Canada, our largest trading partner, neighbor, and one of our closest allies, is quickly moving toward implementing a digital services tax, or DST. On Nov. 28, Canada released an updated proposal that would enable the Canadian Cabinet to implement a DST. DSTs targeting U.S. companies have become widespread in recent years, having already been proposed or enacted in 38 countries around the world. Lawmakers and administrations of both parties have agreed that these taxes are discriminatory.
These targeted taxes continue to spread as countries around the world move forward with implementing the lopsided rules of the global minimum tax agreement, which discriminates against our tax credit-based incentive structure and could cause the United States to lose $57 billion to $122 billion in tax revenue.
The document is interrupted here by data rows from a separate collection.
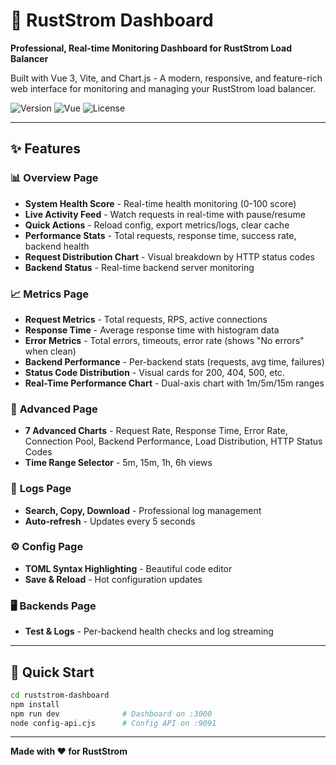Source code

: # 🎨 RustStrom Dashboard

**Professional, Real-time Monitoring Dashboard for RustStrom Load Balancer**

Built with Vue 3, Vite, and Chart.js - A modern, responsive, and feature-rich web interface for monitoring and managing your RustStrom load balancer.

![Version](https://img.shields.io/badge/version-1.0.0-blue.svg)
![Vue](https://img.shields.io/badge/Vue-3.5-green.svg)
![License](https://img.shields.io/badge/license-MIT-blue.svg)

---

## ✨ Features

### 📊 **Overview Page**
- **System Health Score** - Real-time health monitoring (0-100 score)
- **Live Activity Feed** - Watch requests in real-time with pause/resume
- **Quick Actions** - Reload config, export metrics/logs, clear cache
- **Performance Stats** - Total requests, response time, success rate, backend health
- **Request Distribution Chart** - Visual breakdown by HTTP status codes
- **Backend Status** - Real-time backend server monitoring

### 📈 **Metrics Page**
- **Request Metrics** - Total requests, RPS, active connections
- **Response Time** - Average response time with histogram data
- **Error Metrics** - Total errors, timeouts, error rate (shows "No errors" when clean)
- **Backend Performance** - Per-backend stats (requests, avg time, failures)
- **Status Code Distribution** - Visual cards for 200, 404, 500, etc.
- **Real-Time Performance Chart** - Dual-axis chart with 1m/5m/15m ranges

### 🔬 **Advanced Page**
- **7 Advanced Charts** - Request Rate, Response Time, Error Rate, Connection Pool, Backend Performance, Load Distribution, HTTP Status Codes
- **Time Range Selector** - 5m, 15m, 1h, 6h views

### 📝 **Logs Page**
- **Search, Copy, Download** - Professional log management
- **Auto-refresh** - Updates every 5 seconds

### ⚙️ **Config Page**
- **TOML Syntax Highlighting** - Beautiful code editor
- **Save & Reload** - Hot configuration updates

### 🖥️ **Backends Page**
- **Test & Logs** - Per-backend health checks and log streaming

---

## 🚀 Quick Start

```bash
cd ruststrom-dashboard
npm install
npm run dev              # Dashboard on :3000
node config-api.cjs      # Config API on :9091
```

---

**Made with ❤️ for RustStrom**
Taken together, the global minimum tax, Germany’s targeted tax on intellectual property, and the proliferation of DSTs add up to a new discriminatory system of international taxation designed to do one thing: Extract as much tax revenue from U.S. businesses as possible. On the latter two, the concern by policymakers in the United States has been bipartisan.
Canada’s looming DST is particularly alarming. Here are the facts: Our closest trading partner is breaking from nearly 140 countries that agreed in July to extend the 2021 moratorium on new DSTs through 2024 while the work toward a global agreement to address the tax challenges arising from the digitalization of the economy continues.
Canada’s DST proposes to target only companies with the most global revenue, which, as we know, are overwhelmingly U.S. companies. In departing from the global DST moratorium, Canada’s go-it-alone approach is in tension with its commitments under the United States-Mexico-Canada Agreement, which explicitly bars discriminatory treatment of digital products.
Whether by inhibiting growth through double taxation or by directly ceding taxing rights to other nations, the overall cost of DSTs and this new system of discriminatory taxes targeting the United States falls on our workers and taxpayers. In the case of DSTs, 8 million digital economy workers make up an industry that contributes 10.3% of gross domestic product and is growing almost twice as fast as other industries.
Republicans have been committed to ensuring that the United States remains a global leader, and it is imperative that President Biden and his administration join our efforts to help expand the economy and ensure that foreign tax authorities don’t pick apart our most successful economic sectors. As discriminatory taxes proliferate, our leaders need to step up and be clear that such practices will see retaliation.
The Biden administration should heed bipartisan calls by Congress to take action on DSTs. Specifically, the White House should make clear to Canada that implementation of its DST proposal will lead to prompt initiation of a Section 301 investigation that very likely would result in retaliatory tariffs, as occurred during the Trump administration.
Last July, I joined a letter to Treasury Secretary Janet Yellen expressing concerns about the administration’s failure to consult Congress and unilaterally endorse the Organization for Economic Cooperation and Development’s unrealistic solution to extraterritorial DST levies (the so-called Pillar 1 agreement), and in September, I joined my Ways and Means Committee colleagues in a bipartisan letter to the Biden administration to express our concern specifically about Canadian DSTs and urge action.
A month later, Senate Finance Committee Chairman Ron Wyden, Oregon Democrat, and ranking member Mike Crapo, Idaho Republican, followed suit with a bipartisan letter. Both committee letters called on the administration to make clear that the United States will respond to Canada’s Digital Services Tax with retaliatory trade measures, and that’s exactly what we should do.
We must make it clear to the world that our businesses are not a piggy bank. Otherwise, Congress will be forced to act on these discriminatory taxes.
• Republican Rep. Randy Feenstra represents Iowa’s 4th Congressional District and serves on both the House Ways and Means and Agriculture committees.
Correction: A previous version of this column misidentified the state of Sen. Mike Crapo. He represents Idaho.